■ **HOW TO COMPLETE THIS TASK**: Using the records below, repeat exactly the lines from the one holding "- [3.3. 安全加固设计](#33-安全加固设计)" through the one holding "是一个使用 C/C++ 开发的基于", both ends included, and no others.

● ● ● ● ● ● ●

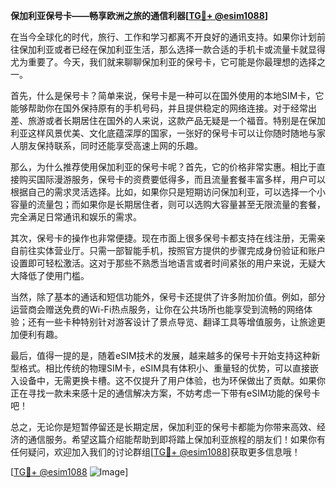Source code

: **保加利亚保号卡——畅享欧洲之旅的通信利器[[TG💪+ @esim1088](https://t.me/s/esim1088)]**

在当今全球化的时代，旅行、工作和学习都离不开良好的通讯支持。如果你计划前往保加利亚或者已经在保加利亚生活，那么选择一款合适的手机卡或流量卡就显得尤为重要了。今天，我们就来聊聊保加利亚的保号卡，它可能是你最理想的选择之一。

首先，什么是保号卡？简单来说，保号卡是一种可以在国外使用的本地SIM卡，它能够帮助你在国外保持原有的手机号码，并且提供稳定的网络连接。对于经常出差、旅游或者长期居住在国外的人来说，这款产品无疑是一个福音。特别是在保加利亚这样风景优美、文化底蕴深厚的国家，一张好的保号卡可以让你随时随地与家人朋友保持联系，同时还能享受高速上网的乐趣。

那么，为什么推荐使用保加利亚的保号卡呢？首先，它的价格非常实惠。相比于直接购买国际漫游服务，保号卡的资费要低得多，而且流量套餐丰富多样，用户可以根据自己的需求灵活选择。比如，如果你只是短期访问保加利亚，可以选择一个小容量的流量包；而如果你是长期居住者，则可以选购大容量甚至无限流量的套餐，完全满足日常通讯和娱乐的需求。

其次，保号卡的操作也非常便捷。现在市面上很多保号卡都支持在线注册，无需亲自前往实体营业厅。只需一部智能手机，按照官方提供的步骤完成身份验证和账户设置即可轻松激活。这对于那些不熟悉当地语言或者时间紧张的用户来说，无疑大大降低了使用门槛。

当然，除了基本的通话和短信功能外，保号卡还提供了许多附加价值。例如，部分运营商会赠送免费的Wi-Fi热点服务，让你在公共场所也能享受到流畅的网络体验；还有一些卡种特别针对游客设计了景点导览、翻译工具等增值服务，让旅途更加便利有趣。

最后，值得一提的是，随着eSIM技术的发展，越来越多的保号卡开始支持这种新型格式。相比传统的物理SIM卡，eSIM具有体积小、重量轻的优势，可以直接嵌入设备中，无需更换卡槽。这不仅提升了用户体验，也为环保做出了贡献。如果你正在寻找一款未来感十足的通信解决方案，不妨考虑一下带有eSIM功能的保号卡吧！

总之，无论你是短暂停留还是长期定居，保加利亚的保号卡都能为你带来高效、经济的通信服务。希望这篇介绍能帮助到即将踏上保加利亚旅程的朋友们！如果你有任何疑问，欢迎加入我们的讨论群组[[TG💪+ @esim1088](https://t.me/s/esim1088)]获取更多信息哦！

[[TG💪+ @esim1088](https://t.me/s/esim1088) ![Image](https://i.postimg.cc/4NQfJmqS/Snipaste-2025-05-13-00-14-12.png)]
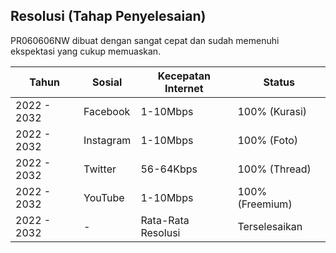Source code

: ## Resolusi (Tahap Penyelesaian)

PR060606NW dibuat dengan sangat cepat dan sudah memenuhi ekspektasi yang cukup memuaskan.


Tahun       | Sosial          | Kecepatan Internet  | Status
------------|-----------------|---------------------|-----------------
2022 - 2032 | Facebook        | 1-10Mbps            | 100% (Kurasi)
2022 - 2032 | Instagram       | 1-10Mbps            | 100% (Foto)
2022 - 2032 | Twitter         | 56-64Kbps           | 100% (Thread)
2022 - 2032 | YouTube         | 1-10Mbps            | 100% (Freemium)
2022 - 2032 | -               | Rata-Rata Resolusi  | Terselesaikan
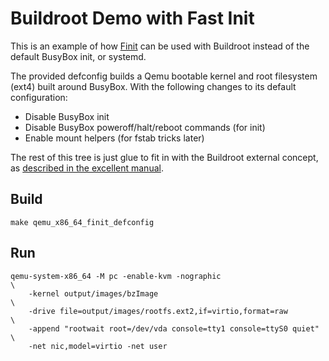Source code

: Buildroot Demo with Fast Init
=============================

This is an example of how [Finit][1] can be used with Buildroot instead
of the default BusyBox init, or systemd.

The provided defconfig builds a Qemu bootable kernel and root filesystem
(ext4) built around BusyBox.  With the following changes to its default
configuration:

 - Disable BusyBox init
 - Disable BusyBox poweroff/halt/reboot commands (for init)
 - Enable mount helpers (for fstab tricks later)

The rest of this tree is just glue to fit in with the Buildroot external
concept, as [described in the excellent manual][2].


Build
-----

    make qemu_x86_64_finit_defconfig


Run
---

    qemu-system-x86_64 -M pc -enable-kvm -nographic                       \
	    -kernel output/images/bzImage                                     \
        -drive file=output/images/rootfs.ext2,if=virtio,format=raw        \
        -append "rootwait root=/dev/vda console=tty1 console=ttyS0 quiet" \
        -net nic,model=virtio -net user

[1]: https://github.com/troglobit/finit/
[2]: https://buildroot.org/downloads/manual/manual.html
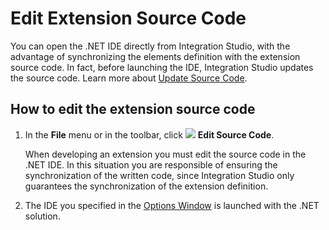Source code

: # Edit Extension Source Code

You can open the .NET IDE directly from Integration Studio, with the advantage of synchronizing the elements definition with the extension source code. In fact, before launching the IDE, Integration Studio updates the source code. Learn more about [Update Source Code](<extension-update-source-code.md>).  

## How to edit the extension source code

1. In the **File** menu or in the toolbar, click ![](images/launch-ide-net.gif) **Edit Source Code**.

    When developing an extension you must edit the source code in the .NET IDE. In this situation you are responsible of ensuring the synchronization of the written code, since Integration Studio only guarantees the synchronization of the extension definition.

1. The IDE you specified in the [Options Window](<../../../ref/integration-studio/menu/edit/options.md>) is launched with the .NET solution.
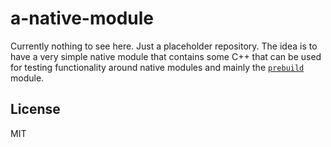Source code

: # a-native-module

Currently nothing to see here. Just a placeholder repository. The idea is to have a very simple native module that contains some C++ that can be used for testing functionality around native modules and mainly the [`prebuild`](https://github.com/mafintosh/prebuild) module.

## License
MIT
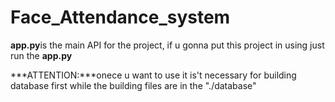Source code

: # Face_Attendance_system
**app.py**is the main API for the project, if u gonna put this project in using just run the **app.py**

***ATTENTION:***onece u want to use it is't necessary for building database first while the building files are in the "./database"
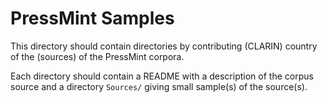 # PressMint Samples

This directory should contain directories by contributing (CLARIN) country of the
(sources) of the PressMint corpora.

Each directory should contain a README with a description of the corpus source and
a directory `Sources/` giving small sample(s) of the source(s).
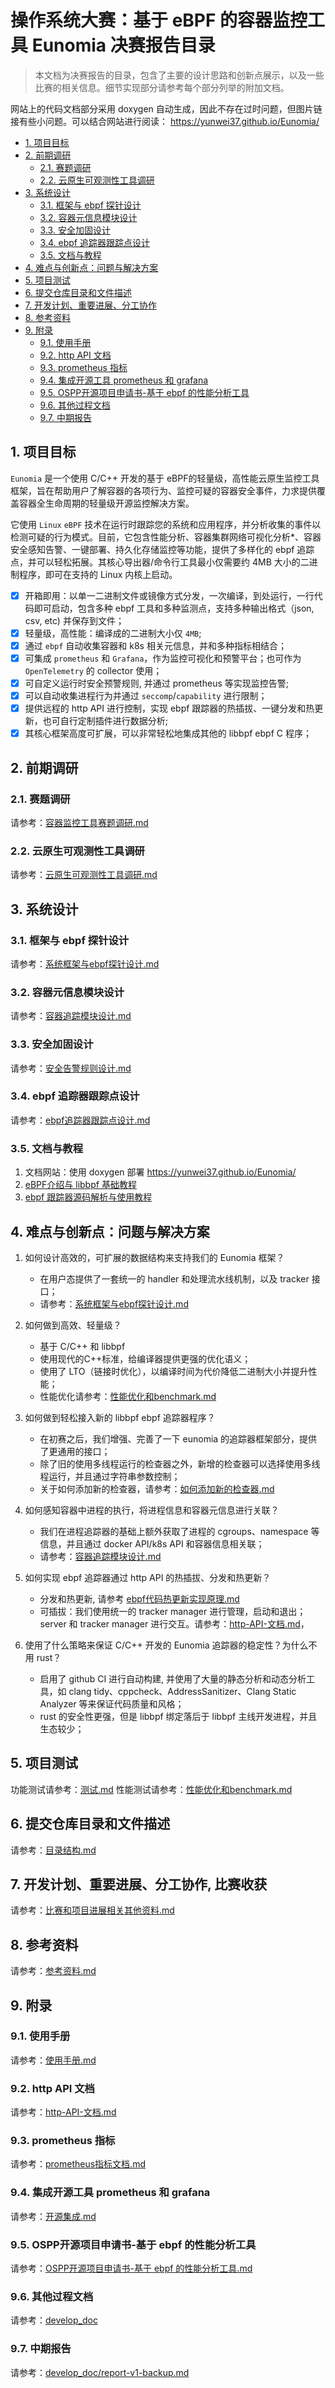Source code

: # 操作系统大赛：基于 eBPF 的容器监控工具 Eunomia 决赛报告目录

> 本文档为决赛报告的目录，包含了主要的设计思路和创新点展示，以及一些比赛的相关信息。细节实现部分请参考每个部分列举的附加文档。

网站上的代码文档部分采用 doxygen 自动生成，因此不存在过时问题，但图片链接有些小问题。可以结合网站进行阅读： https://yunwei37.github.io/Eunomia/

<!-- TOC -->

- [1. 项目目标](#1-项目目标)
- [2. 前期调研](#2-前期调研)
  - [2.1. 赛题调研](#21-赛题调研)
  - [2.2. 云原生可观测性工具调研](#22-云原生可观测性工具调研)
- [3. 系统设计](#3-系统设计)
  - [3.1. 框架与 ebpf 探针设计](#31-框架与-ebpf-探针设计)
  - [3.2. 容器元信息模块设计](#32-容器元信息模块设计)
  - [3.3. 安全加固设计](#33-安全加固设计)
  - [3.4. ebpf 追踪器跟踪点设计](#34-ebpf-追踪器跟踪点设计)
  - [3.5. 文档与教程](#35-文档与教程)
- [4. 难点与创新点：问题与解决方案](#4-难点与创新点问题与解决方案)
- [5. 项目测试](#5-项目测试)
- [6. 提交仓库目录和文件描述](#6-提交仓库目录和文件描述)
- [7. 开发计划、重要进展、分工协作](#7-开发计划重要进展分工协作)
- [8. 参考资料](#8-参考资料)
- [9. 附录](#9-附录)
  - [9.1. 使用手册](#91-使用手册)
  - [9.2. http API 文档](#92-http-api-文档)
  - [9.3. prometheus 指标](#93-prometheus-指标)
  - [9.4. 集成开源工具 prometheus 和 grafana](#94-集成开源工具-prometheus-和-grafana)
  - [9.5. OSPP开源项目申请书-基于 ebpf 的性能分析工具](#95-ospp开源项目申请书-基于-ebpf-的性能分析工具)
  - [9.6. 其他过程文档](#96-其他过程文档)
  - [9.7. 中期报告](#97-中期报告)

<!-- /TOC -->

## 1. 项目目标

`Eunomia` 是一个使用 C/C++ 开发的基于 eBPF的轻量级，高性能云原生监控工具框架，旨在帮助用户了解容器的各项行为、监控可疑的容器安全事件，力求提供覆盖容器全生命周期的轻量级开源监控解决方案。

它使用 `Linux` `eBPF` 技术在运行时跟踪您的系统和应用程序，并分析收集的事件以检测可疑的行为模式。目前，它包含性能分析、容器集群网络可视化分析*、容器安全感知告警、一键部署、持久化存储监控等功能，提供了多样化的 ebpf 追踪点，并可以轻松拓展。其核心导出器/命令行工具最小仅需要约 4MB 大小的二进制程序，即可在支持的 Linux 内核上启动。

* [X] 开箱即用：以单一二进制文件或镜像方式分发，一次编译，到处运行，一行代码即可启动，包含多种 ebpf 工具和多种监测点，支持多种输出格式（json, csv, etc) 并保存到文件；
* [X] 轻量级，高性能：编译成的二进制大小仅 `4MB`;
* [X] 通过 `ebpf` 自动收集容器和 k8s 相关元信息，并和多种指标相结合；
* [X] 可集成 `prometheus` 和 `Grafana`，作为监控可视化和预警平台；也可作为 `OpenTelemetry` 的 collector 使用；
* [X] 可自定义运行时安全预警规则, 并通过 prometheus 等实现监控告警;
* [X] 可以自动收集进程行为并通过 `seccomp`/`capability` 进行限制；
* [X] 提供远程的 http API 进行控制，实现 ebpf 跟踪器的热插拔、一键分发和热更新，也可自行定制插件进行数据分析;
* [X] 其核心框架高度可扩展，可以非常轻松地集成其他的 libbpf ebpf C 程序； 

## 2. 前期调研

### 2.1. 赛题调研

请参考：[容器监控工具赛题调研.md](容器监控工具赛题调研.md)

### 2.2. 云原生可观测性工具调研

请参考：[云原生可观测性工具调研.md](云原生可观测性工具调研.md)

## 3. 系统设计

### 3.1. 框架与 ebpf 探针设计

请参考：[系统框架与ebpf探针设计.md](系统框架与ebpf探针设计.md)

### 3.2. 容器元信息模块设计

请参考：[容器追踪模块设计.md](容器追踪模块设计.md)

### 3.3. 安全加固设计

请参考：[安全告警规则设计.md](安全告警规则设计.md)

### 3.4. ebpf 追踪器跟踪点设计

请参考：[ebpf追踪器跟踪点设计.md](ebpf追踪器跟踪点设计.md)

### 3.5. 文档与教程

1. 文档网站：使用 doxygen 部署 https://yunwei37.github.io/Eunomia/
2. [eBPF介绍与 libbpf 基础教程](tutorial/tutorial.md)
3. [ebpf 跟踪器源码解析与使用教程](trackers_doc/)

## 4. 难点与创新点：问题与解决方案

1. 如何设计高效的，可扩展的数据结构来支持我们的 Eunomia 框架？
     - 在用户态提供了一套统一的 handler 和处理流水线机制，以及 tracker 接口；
     - 请参考：[系统框架与ebpf探针设计.md](系统框架与ebpf探针设计.md)

2. 如何做到高效、轻量级？
   - 基于 C/C++ 和 libbpf
   - 使用现代的C++标准，给编译器提供更强的优化语义；
   - 使用了 LTO（链接时优化），以编译时间为代价降低二进制大小并提升性能；
   - 性能优化请参考：[性能优化和benchmark.md](性能优化和benchmark.md)


3. 如何做到轻松接入新的 libbpf ebpf 追踪器程序？
   - 在初赛之后，我们增强、完善了一下 eunomia 的追踪器框架部分，提供了更通用的接口；
   - 除了旧的使用多线程运行的检查器之外，新增的检查器可以选择使用多线程运行，并且通过字符串参数控制；
   - 关于如何添加新的检查器，请参考：[如何添加新的检查器.md](如何添加新的检查器.md)

4. 如何感知容器中进程的执行，将进程信息和容器元信息进行关联？
      -  我们在进程追踪器的基础上额外获取了进程的 cgroups、namespace 等信息，并且通过 docker API/k8s API 和容器信息相关联；
      -  请参考：[容器追踪模块设计.md](容器追踪模块设计.md)


5. 如何实现 ebpf 追踪器通过 http API 的热插拔、分发和热更新？
     - 分发和热更新, 请参考 [ebpf代码热更新实现原理.md](ebpf代码热更新实现原理.md)
     - 可插拔：我们使用统一的 tracker manager 进行管理，启动和退出； server 和 tracker manager 进行交互。请参考：[http-API-文档.md](http-API-文档.md)，


6. 使用了什么策略来保证 C/C++ 开发的 Eunomia 追踪器的稳定性？为什么不用 rust？

      - 启用了 github CI 进行自动构建, 并使用了大量的静态分析和动态分析工具，如 clang tidy、cppcheck、AddressSanitizer、Clang Static Analyzer 等来保证代码质量和风格；
      - rust 的安全性更强，但是 libbpf 绑定落后于 libbpf 主线开发进程，并且生态较少；

## 5. 项目测试

功能测试请参考：[测试.md](测试.md)
性能测试请参考：[性能优化和benchmark.md](性能优化和benchmark.md)

## 6. 提交仓库目录和文件描述

请参考：[目录结构.md](目录结构.md)

## 7. 开发计划、重要进展、分工协作, 比赛收获

请参考：[比赛和项目进展相关其他资料.md](比赛和项目进展相关其他资料.md)

## 8. 参考资料

请参考：[参考资料.md](参考资料.md)

## 9. 附录

### 9.1. 使用手册

请参考：[使用手册.md](使用手册.md)

### 9.2. http API 文档

请参考：[http-API-文档.md](http-API-文档.md)

### 9.3. prometheus 指标

请参考：[prometheus指标文档.md](prometheus指标文档.md)

### 9.4. 集成开源工具 prometheus 和 grafana

请参考：[开源集成.md](开源集成.md)

### 9.5. OSPP开源项目申请书-基于 ebpf 的性能分析工具

请参考：[OSPP开源项目申请书-基于 ebpf 的性能分析工具.md](OSPP开源项目申请书-基于ebpf的性能分析工具.md)

### 9.6. 其他过程文档

请参考：[develop_doc](develop_doc)

### 9.7. 中期报告

请参考：[develop_doc/report-v1-backup.md](develop_doc/report-v1-backup.md)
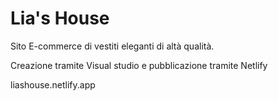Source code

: # Lia's House
Sito E-commerce di vestiti eleganti di altà qualità.


Creazione tramite Visual studio e pubblicazione tramite Netlify


liashouse.netlify.app


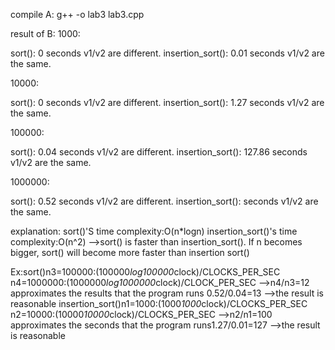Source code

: compile A: g++ -o lab3 lab3.cpp

result of B:
1000:

sort(): 0 seconds
v1/v2 are different.
insertion_sort(): 0.01 seconds
v1/v2 are the same.

10000:

sort(): 0 seconds
v1/v2 are different.
insertion_sort(): 1.27 seconds
v1/v2 are the same.

100000:

sort(): 0.04 seconds
v1/v2 are different.
insertion_sort(): 127.86 seconds
v1/v2 are the same.

1000000:

sort(): 0.52 seconds
v1/v2 are different.
insertion_sort():  seconds
v1/v2 are the same.

explanation:
sort()'S time complexity:O(n*logn)
insertion_sort()'s time complexity:O(n^2)
-->sort() is faster than insertion_sort(). If n becomes bigger, sort() will become more faster than insertion sort()

Ex:sort()n3=100000:(100000*log100000*clock)/CLOCKS_PER_SEC
     	n4=1000000:(1000000*log1000000*clock)/CLOCK_PER_SEC
		-->n4/n3=12 approximates the results that the program runs 0.52/0.04=13
		-->the result is reasonable
	insertion_sort()n1=1000:(1000*1000*clock)/CLOCKS_PER_SEC
					n2=10000:(10000*10000*clock)/CLOCKS_PER_SEC
					-->n2/n1=100 approximates the seconds that the program runs1.27/0.01=127
					-->the result is reasonable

● ● ● ● ● ● ●

■ **RESPONSE**:
  - [3.3. 安全加固设计](#33-安全加固设计)
  - [3.4. ebpf 追踪器跟踪点设计](#34-ebpf-追踪器跟踪点设计)
  - [3.5. 文档与教程](#35-文档与教程)
- [4. 难点与创新点：问题与解决方案](#4-难点与创新点问题与解决方案)
- [5. 项目测试](#5-项目测试)
- [6. 提交仓库目录和文件描述](#6-提交仓库目录和文件描述)
- [7. 开发计划、重要进展、分工协作](#7-开发计划重要进展分工协作)
- [8. 参考资料](#8-参考资料)
- [9. 附录](#9-附录)
  - [9.1. 使用手册](#91-使用手册)
  - [9.2. http API 文档](#92-http-api-文档)
  - [9.3. prometheus 指标](#93-prometheus-指标)
  - [9.4. 集成开源工具 prometheus 和 grafana](#94-集成开源工具-prometheus-和-grafana)
  - [9.5. OSPP开源项目申请书-基于 ebpf 的性能分析工具](#95-ospp开源项目申请书-基于-ebpf-的性能分析工具)
  - [9.6. 其他过程文档](#96-其他过程文档)
  - [9.7. 中期报告](#97-中期报告)

<!-- /TOC -->

## 1. 项目目标

`Eunomia` 是一个使用 C/C++ 开发的基于 eBPF的轻量级，高性能云原生监控工具框架，旨在帮助用户了解容器的各项行为、监控可疑的容器安全事件，力求提供覆盖容器全生命周期的轻量级开源监控解决方案。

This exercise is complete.